→ PROBLEM DETAILS:
Return exactly the lines of the records below, starting at the line that contains "<!-- This file" and ending at the line that contains "## Description", with both of those lines kept.

━━ DATASET RECORDS

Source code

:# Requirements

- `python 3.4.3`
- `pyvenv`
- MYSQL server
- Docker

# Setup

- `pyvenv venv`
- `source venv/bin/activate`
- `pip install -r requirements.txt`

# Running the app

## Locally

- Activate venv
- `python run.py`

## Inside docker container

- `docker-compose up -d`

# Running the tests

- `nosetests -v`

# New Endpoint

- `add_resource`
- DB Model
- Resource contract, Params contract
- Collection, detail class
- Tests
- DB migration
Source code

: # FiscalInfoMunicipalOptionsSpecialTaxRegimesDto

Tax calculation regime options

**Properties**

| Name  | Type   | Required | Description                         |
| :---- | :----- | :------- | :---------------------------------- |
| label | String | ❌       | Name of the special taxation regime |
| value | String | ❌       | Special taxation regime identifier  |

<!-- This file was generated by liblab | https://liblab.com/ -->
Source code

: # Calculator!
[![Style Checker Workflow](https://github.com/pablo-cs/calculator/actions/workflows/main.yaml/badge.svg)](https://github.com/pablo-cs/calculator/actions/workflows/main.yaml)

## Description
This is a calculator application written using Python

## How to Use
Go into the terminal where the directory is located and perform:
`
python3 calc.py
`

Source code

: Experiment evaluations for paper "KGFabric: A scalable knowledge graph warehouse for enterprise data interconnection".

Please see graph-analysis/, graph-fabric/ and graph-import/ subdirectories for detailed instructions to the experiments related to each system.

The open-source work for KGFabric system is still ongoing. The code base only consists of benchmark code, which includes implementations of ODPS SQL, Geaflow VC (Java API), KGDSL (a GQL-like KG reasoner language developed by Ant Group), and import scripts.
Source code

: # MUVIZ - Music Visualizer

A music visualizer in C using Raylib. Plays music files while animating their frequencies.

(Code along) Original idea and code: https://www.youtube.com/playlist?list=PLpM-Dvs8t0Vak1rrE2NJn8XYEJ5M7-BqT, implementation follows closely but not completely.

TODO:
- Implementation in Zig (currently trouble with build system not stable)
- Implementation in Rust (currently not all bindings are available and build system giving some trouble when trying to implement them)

━━━━

→ EXERCISE SOLUTION:
<!-- This file was generated by liblab | https://liblab.com/ -->
Source code

: # Calculator!
[![Style Checker Workflow](https://github.com/pablo-cs/calculator/actions/workflows/main.yaml/badge.svg)](https://github.com/pablo-cs/calculator/actions/workflows/main.yaml)

## Description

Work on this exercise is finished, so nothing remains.